:: RECORDED INFORMATION ::

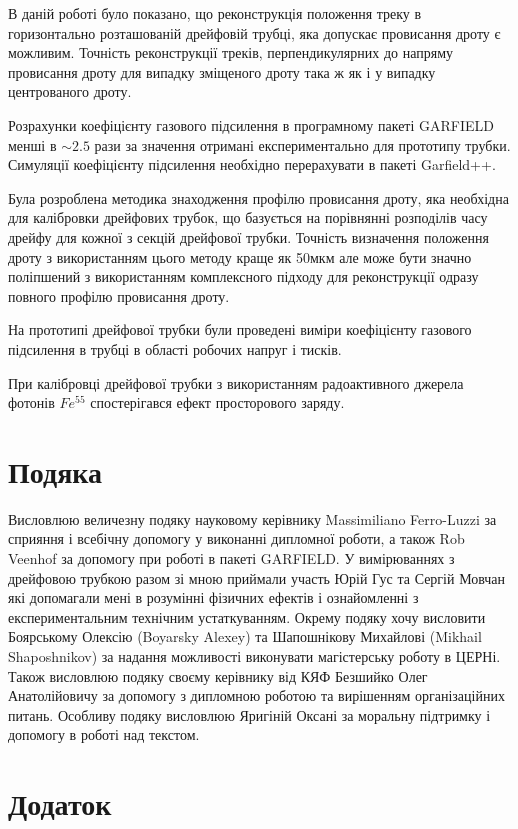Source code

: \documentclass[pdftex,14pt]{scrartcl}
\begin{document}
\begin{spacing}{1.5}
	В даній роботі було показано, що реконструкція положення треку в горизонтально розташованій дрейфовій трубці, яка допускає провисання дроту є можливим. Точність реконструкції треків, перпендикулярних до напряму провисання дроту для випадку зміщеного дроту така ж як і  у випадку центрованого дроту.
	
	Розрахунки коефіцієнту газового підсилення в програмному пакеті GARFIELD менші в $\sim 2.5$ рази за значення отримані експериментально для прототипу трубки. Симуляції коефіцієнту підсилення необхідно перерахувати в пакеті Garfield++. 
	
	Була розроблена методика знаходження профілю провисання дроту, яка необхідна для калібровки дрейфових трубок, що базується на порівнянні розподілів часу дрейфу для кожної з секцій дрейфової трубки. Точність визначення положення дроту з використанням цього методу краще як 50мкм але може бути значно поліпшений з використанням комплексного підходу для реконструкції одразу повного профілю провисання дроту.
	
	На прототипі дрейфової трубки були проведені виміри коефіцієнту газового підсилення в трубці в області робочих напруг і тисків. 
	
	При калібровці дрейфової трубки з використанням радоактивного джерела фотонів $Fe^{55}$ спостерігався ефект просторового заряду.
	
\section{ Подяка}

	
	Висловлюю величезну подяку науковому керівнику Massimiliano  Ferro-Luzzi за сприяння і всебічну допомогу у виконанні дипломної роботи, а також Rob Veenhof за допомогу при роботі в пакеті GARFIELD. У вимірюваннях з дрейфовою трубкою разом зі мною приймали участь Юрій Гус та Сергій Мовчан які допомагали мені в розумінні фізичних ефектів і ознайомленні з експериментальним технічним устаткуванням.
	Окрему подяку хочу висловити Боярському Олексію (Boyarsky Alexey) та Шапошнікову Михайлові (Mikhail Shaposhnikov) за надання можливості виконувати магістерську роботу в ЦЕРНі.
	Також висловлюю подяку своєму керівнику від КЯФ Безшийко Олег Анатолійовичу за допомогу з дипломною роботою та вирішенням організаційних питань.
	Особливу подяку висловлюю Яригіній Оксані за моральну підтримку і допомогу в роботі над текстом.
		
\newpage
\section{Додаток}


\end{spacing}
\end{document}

:::

Using the material above, find each line that holds "реконструкції" and copy that line.

§ **ANSWER SPACE**
	В даній роботі було показано, що реконструкція положення треку в горизонтально розташованій дрейфовій трубці, яка допускає провисання дроту є можливим. Точність реконструкції треків, перпендикулярних до напряму провисання дроту для випадку зміщеного дроту така ж як і  у випадку центрованого дроту.
	Була розроблена методика знаходження профілю провисання дроту, яка необхідна для калібровки дрейфових трубок, що базується на порівнянні розподілів часу дрейфу для кожної з секцій дрейфової трубки. Точність визначення положення дроту з використанням цього методу краще як 50мкм але може бути значно поліпшений з використанням комплексного підходу для реконструкції одразу повного профілю провисання дроту.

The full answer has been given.